Video game giant Microsoft has been working on a study to determine what leads avid gamers to the medium and how that can be used to promote skills and learning in the classroom. The study is being conducted by the New York University Games for Learning Institute, a $3 million initiative supported by Microsoft Research.
The project, launched in October 2008, aims to determine whether video games that are not necessarily designed to be educational can draw students into math, science and technology-based programs. The institute has begun its search for middle school students as test subjects. Read More...
Speaking during a visit to Microsoft’s Fargo, North Dakota campus in February 2009, the company’s Chief Research and Strategy Officer Craig Mundie said that some mainstream games can stimulate a child's educational abilities by helping them develop "a higher-order cognitive capability."
For example, many first-person shooters require players to track "how many bullets and bombs and missiles do I have, and how do I spend and where do I go get more of them," explained Mundie.
Some teenagers like 17-year-old student Devin Krauter admit that these games are more than just about the action. According to Krauter, ranked among the best players of Microsoft’s Gears of War 2, the video game teaches him to think on his feet and has him thinking about succeeding – not slaying – as he navigates through underground tunnels and buildings, monitors his weapons systems, gauges his health and finds places to hide.
“Technology has the potential to help reinvent the education process, and excite and inspire young learners to embrace science, math and technology,” said Mundie, speaking to New York University faculty and students in October 2008. “The Games for Learning Institute at NYU is a great example of how technology can change how students learn, making it far more natural and intuitive.”

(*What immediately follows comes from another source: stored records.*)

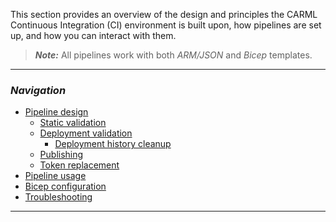This section provides an overview of the design and principles the CARML Continuous Integration (CI) environment is built upon, how pipelines are set up, and how you can interact with them.

> **_Note:_** All pipelines work with both _ARM/JSON_ and _Bicep_ templates.

---

### _Navigation_

- [Pipeline design](./The%20CI%20environment%20-%20Pipeline%20design)
  - [Static validation](./The%20CI%20environment%20-%20Static%20validation)
  - [Deployment validation](./The%20CI%20environment%20-%20Deployment%20validation)
    - [Deployment history cleanup](./The%20CI%20environment%20-%20Deployment%20history%20cleanup)
  - [Publishing](./The%20CI%20environment%20-%20Publishing)
  - [Token replacement](./The%20CI%20environment%20-%20Token%20replacement)
- [Pipeline usage](./The%20CI%20environment%20-%20Pipeline%20usage)
- [Bicep configuration](./The%20CI%20environment%20-%20Bicep%20configuration)
- [Troubleshooting](./The%20CI%20environment%20-%20Troubleshooting)

---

Microsoft invested $1.5 million USD to kick-start the Games for Learning Institute, an amount matched by NYU. This first-of-its-kind gaming research alliance works to provide “the fundamental scientific evidence to support games as learning tools for math and science subjects among middle school students,” explains Microsoft on its research website. Other contributors to the Games For Learning Institute include Columbia University, Dartmouth College and Games For Change.

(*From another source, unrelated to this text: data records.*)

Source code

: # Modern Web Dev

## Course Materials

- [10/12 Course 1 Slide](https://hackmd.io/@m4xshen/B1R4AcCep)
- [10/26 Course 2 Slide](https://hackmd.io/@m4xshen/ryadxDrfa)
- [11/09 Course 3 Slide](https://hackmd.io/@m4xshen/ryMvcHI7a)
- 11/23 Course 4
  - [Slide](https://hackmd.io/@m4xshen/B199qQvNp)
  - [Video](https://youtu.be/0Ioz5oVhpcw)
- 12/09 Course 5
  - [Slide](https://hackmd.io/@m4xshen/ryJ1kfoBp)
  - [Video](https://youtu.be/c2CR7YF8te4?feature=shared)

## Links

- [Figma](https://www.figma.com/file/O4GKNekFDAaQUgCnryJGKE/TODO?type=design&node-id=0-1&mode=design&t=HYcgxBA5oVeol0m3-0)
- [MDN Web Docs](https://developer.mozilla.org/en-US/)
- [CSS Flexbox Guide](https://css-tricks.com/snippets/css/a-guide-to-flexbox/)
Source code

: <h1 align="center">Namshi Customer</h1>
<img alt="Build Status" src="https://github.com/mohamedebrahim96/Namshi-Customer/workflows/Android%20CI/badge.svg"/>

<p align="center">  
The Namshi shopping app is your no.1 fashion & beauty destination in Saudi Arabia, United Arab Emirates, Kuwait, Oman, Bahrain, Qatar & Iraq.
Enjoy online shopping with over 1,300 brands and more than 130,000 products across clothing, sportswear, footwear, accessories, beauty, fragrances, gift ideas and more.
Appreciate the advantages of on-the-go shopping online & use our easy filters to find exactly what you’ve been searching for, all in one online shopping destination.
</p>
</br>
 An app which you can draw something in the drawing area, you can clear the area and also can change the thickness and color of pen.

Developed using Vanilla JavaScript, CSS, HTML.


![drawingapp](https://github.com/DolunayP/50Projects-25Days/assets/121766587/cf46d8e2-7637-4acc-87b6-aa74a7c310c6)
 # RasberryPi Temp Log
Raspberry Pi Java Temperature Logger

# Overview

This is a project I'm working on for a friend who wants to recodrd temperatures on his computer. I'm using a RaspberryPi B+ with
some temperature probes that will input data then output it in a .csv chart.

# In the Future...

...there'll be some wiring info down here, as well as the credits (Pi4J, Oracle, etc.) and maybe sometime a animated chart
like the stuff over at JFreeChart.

"We want to figure out what's compelling about the games," said John Nordlinger, head of gaming research for Microsoft. "If we can find out how to make the games fun and not make them so violent, that would be ideal."
“Middle school is a critical stage for students, a time when many are introduced to advanced math and science concepts,” said Ken Perlin, NYU professor and director of the Games for Learning Institute. “Many students become discouraged or uninterested and pour their time at home into gaming. Ironically, we think gaming is our starting point to draw them into math, science and technology-based programs.”
While many researchers have been exploring the links between educational video games and student learning, Microsoft’s recent involvement adds some much needed capital and credibility to this type of research.